C5-P is a contextual, high-density General Central Commercial District (NYC Zoning Resolution § 11-122) in New York City.

C5-P is a contextual, high-density General Central Commercial District (NYC Zoning Resolution § 11-122) in New York City. It allows commercial uses, and generally also housing under the rules of a residential-equivalent district. Under the as of right — narrow street rules, the maximum residential FAR is 8 and the maximum commercial FAR is 8. 67 tax lots citywide carry C5-P as their primary zoning designation.

Development records on the roughly 67 lots carrying this designation show more recorded headroom than almost any other file in this set: 93% of lots carry floor area below their allowance, with a median gap of 5.8 FAR. The ground beneath is old and small-lotted — a median construction year of 1920, 81% of buildings predating 1940, on a median lot of just 2,510 square feet.

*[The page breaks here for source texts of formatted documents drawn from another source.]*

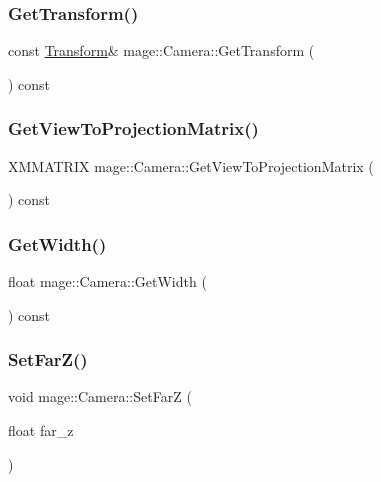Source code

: \subsubsection{\texorpdfstring{Get\+Transform()}{GetTransform()}\hspace{0.1cm}{\footnotesize\ttfamily [2/2]}}
{\footnotesize\ttfamily const \hyperlink{structmage_1_1_transform}{Transform}\& mage\+::\+Camera\+::\+Get\+Transform (\begin{DoxyParamCaption}{ }\end{DoxyParamCaption}) const}

\hypertarget{classmage_1_1_camera_a4254e1c9d65c41b27842f35870fd7960}{}\label{classmage_1_1_camera_a4254e1c9d65c41b27842f35870fd7960} 
\subsubsection{\texorpdfstring{Get\+View\+To\+Projection\+Matrix()}{GetViewToProjectionMatrix()}}
{\footnotesize\ttfamily X\+M\+M\+A\+T\+R\+IX mage\+::\+Camera\+::\+Get\+View\+To\+Projection\+Matrix (\begin{DoxyParamCaption}{ }\end{DoxyParamCaption}) const}

\hypertarget{classmage_1_1_camera_a2285655605035118861297b2449a3443}{}\label{classmage_1_1_camera_a2285655605035118861297b2449a3443} 
\subsubsection{\texorpdfstring{Get\+Width()}{GetWidth()}}
{\footnotesize\ttfamily float mage\+::\+Camera\+::\+Get\+Width (\begin{DoxyParamCaption}{ }\end{DoxyParamCaption}) const}

\hypertarget{classmage_1_1_camera_aaad9cb302d7ceb2515c2a23f094a6ce9}{}\label{classmage_1_1_camera_aaad9cb302d7ceb2515c2a23f094a6ce9} 
\subsubsection{\texorpdfstring{Set\+Far\+Z()}{SetFarZ()}}
{\footnotesize\ttfamily void mage\+::\+Camera\+::\+Set\+FarZ (\begin{DoxyParamCaption}\item[{float}]{far\+\_\+z }\end{DoxyParamCaption})}

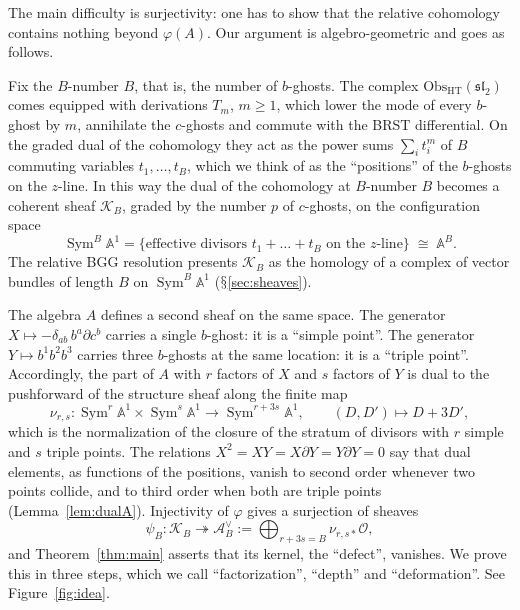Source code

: \documentclass[11pt]{amsart}
\numberwithin{equation}{section}
\renewcommand{\S}{\mbox{$\mathsection$}}
\theoremstyle{definition}
\theoremstyle{remark}
\newcommand{\A}{\mathbb{A}}
\newcommand{\dd}{\partial}
\newcommand{\cO}{\mathcal{O}}
\newcommand{\cK}{\mathcal{K}}
\newcommand{\cA}{\mathcal{A}}
\newcommand{\Sym}{\operatorname{Sym}}
\begin{document}
The main difficulty is surjectivity: one has to show that the relative cohomology contains nothing beyond $\varphi(A)$. Our argument is algebro-geometric and goes as follows.

Fix the $B$-number $B$, that is, the number of $b$-ghosts. The complex $\text{Obs}_{\text{HT}}(\mathfrak{sl}_2)$ comes equipped with derivations $T_m$, $m\ge1$, which lower the mode of every $b$-ghost by $m$, annihilate the $c$-ghosts and commute with the BRST differential. On the graded dual of the cohomology they act as the power sums $\sum_it_i^m$ of $B$ commuting variables $t_1,\dots,t_B$, which we think of as the ``positions'' of the $b$-ghosts on the $z$-line. In this way the dual of the cohomology at $B$-number $B$ becomes a coherent sheaf $\cK_B$, graded by the number $p$ of $c$-ghosts, on the configuration space
\begin{equation}\label{eq:intro-symB}
\Sym^B\A^1=\{\text{effective divisors } t_1+\dots+t_B \text{ on the } z\text{-line}\}\;\cong\;\A^B .
\end{equation}
The relative BGG resolution presents $\cK_B$ as the homology of a complex of vector bundles of length $B$ on $\Sym^B\A^1$ (\S\ref{sec:sheaves}).

The algebra $A$ defines a second sheaf on the same space. The generator $X\mapsto-\delta_{ab}\,b^a\dd c^b$ carries a single $b$-ghost: it is a ``simple point''. The generator $Y\mapsto b^1b^2b^3$ carries three $b$-ghosts at the same location: it is a ``triple point''. Accordingly, the part of $A$ with $r$ factors of $X$ and $s$ factors of $Y$ is dual to the pushforward of the structure sheaf along the finite map
\begin{equation}\label{eq:intro-nu}
\nu_{r,s}:\Sym^r\A^1\times\Sym^s\A^1\longrightarrow\Sym^{r+3s}\A^1,\qquad (D,D')\longmapsto D+3D',
\end{equation}
which is the normalization of the closure of the stratum of divisors with $r$ simple and $s$ triple points. The relations $X^2=XY=X\dd Y=Y\dd Y=0$ say that dual elements, as functions of the positions, vanish to second order whenever two points collide, and to third order when both are triple points (Lemma~\ref{lem:dualA}). Injectivity of $\varphi$ gives a surjection of sheaves
\begin{equation}\label{eq:intro-psi}
\psi_B:\cK_B\twoheadrightarrow\cA^\vee_B:=\bigoplus_{r+3s=B}\nu_{r,s*}\cO,
\end{equation}
and Theorem~\ref{thm:main} asserts that its kernel, the ``defect'', vanishes. We prove this in three steps, which we call ``factorization'', ``depth'' and ``deformation''. See Figure~\ref{fig:idea}.
\end{document}
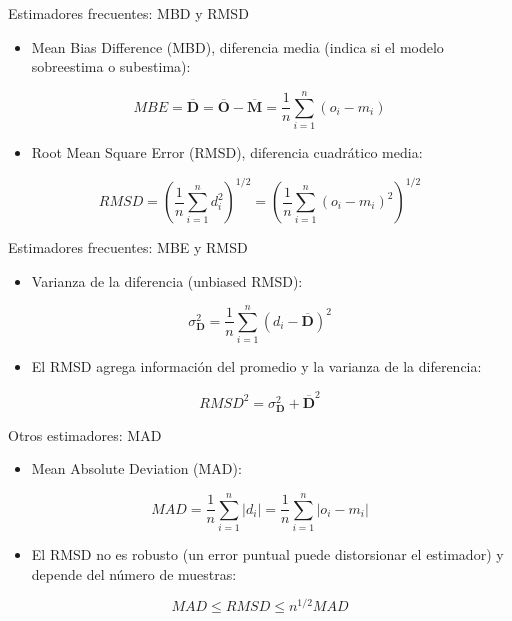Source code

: \documentclass[xcolor={usenames,svgnames,dvipsnames}]{beamer}
\begin{document}
\begin{frame}[label=sec-7-4-2]{Estimadores frecuentes: MBD y RMSD}
\begin{itemize}
\item Mean Bias Difference (MBD), diferencia media (indica si el modelo sobreestima o subestima):
\end{itemize}
\[
MBE = \overline{\mathbf{D}} = \overline{\mathbf{O}} - \overline{\mathbf{M}} = \frac{1}{n} \sum_{i=1}^n (o_i - m_i)
\]
\pause
\begin{itemize}
\item Root Mean Square Error (RMSD), diferencia cuadrático media:
\end{itemize}
\[
RMSD = \left(\frac{1}{n} \sum_{i=1}^n d_i^2 \right)^{1/2} =  \left( \frac{1}{n} \sum_{i=1}^n (o_i - m_i)^2  \right)^{1/2}
\]
\end{frame}

\begin{frame}[label=sec-7-4-3]{Estimadores frecuentes: MBE y RMSD}
\begin{itemize}
\item Varianza de la diferencia (unbiased RMSD):
\end{itemize}
\[
\sigma^2_{\mathbf{D}} = \frac{1}{n} \sum_{i=1}^n (d_i - \overline{\mathbf{D}})^2
\]
\pause

\begin{itemize}
\item El RMSD agrega información del promedio y la varianza de la
diferencia:
\end{itemize}
\[
RMSD^2= \sigma^2_{\mathbf{D}} + \overline{\mathbf{D}}^2
\]
\end{frame}

\begin{frame}[label=sec-7-4-4]{Otros estimadores: MAD}
\begin{itemize}
\item Mean Absolute Deviation (MAD):
\end{itemize}

\[
MAD = \frac{1}{n} \sum_{i=1}^n \left|d_i\right| =  \frac{1}{n} \sum_{i=1}^n \left|o_i - m_i\right|
\]
\begin{itemize}
\item El RMSD no es robusto (un error puntual puede distorsionar el estimador) y depende del número de muestras:
\end{itemize}
\[
MAD \leq RMSD \leq n^{1/2} MAD
\]

\nocite{Willmott.Matsuura.ea2009, Willmott.Matsuura2005a}
\end{frame}
\end{document}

What actually stands in this district

Few designations show as much recorded unused capacity as this one. Across roughly 67 lots, 93% carry floor area below their allowance, and the median residual is 5.8 FAR — both the share and the depth of the gap are large, meaning most of these lots have real, buildable-sized room left on record rather than a thin sliver. Few other designations in this set combine such a high share of lots with headroom and such a deep median gap at the same time; that pairing is itself the defining record here.

That headroom sits on old, small-footprint ground. The median construction year is 1920, and 81% of recorded buildings predate 1940 — one of the higher prewar shares in this set. Only 9% of the stock dates to the 1945-to-1975 postwar boom, and 6% has been built since 2000. Lots run a median of just 2,510 square feet, with the largest lots on record reaching 7,531 square feet, a small-parcel pattern recorded alongside that headroom figure — old buildings, tight lots, and a wide recorded gap between what stands and what the file allows. The gap between the prewar share and everything built since is wide enough that recent decades have added comparatively little to the file.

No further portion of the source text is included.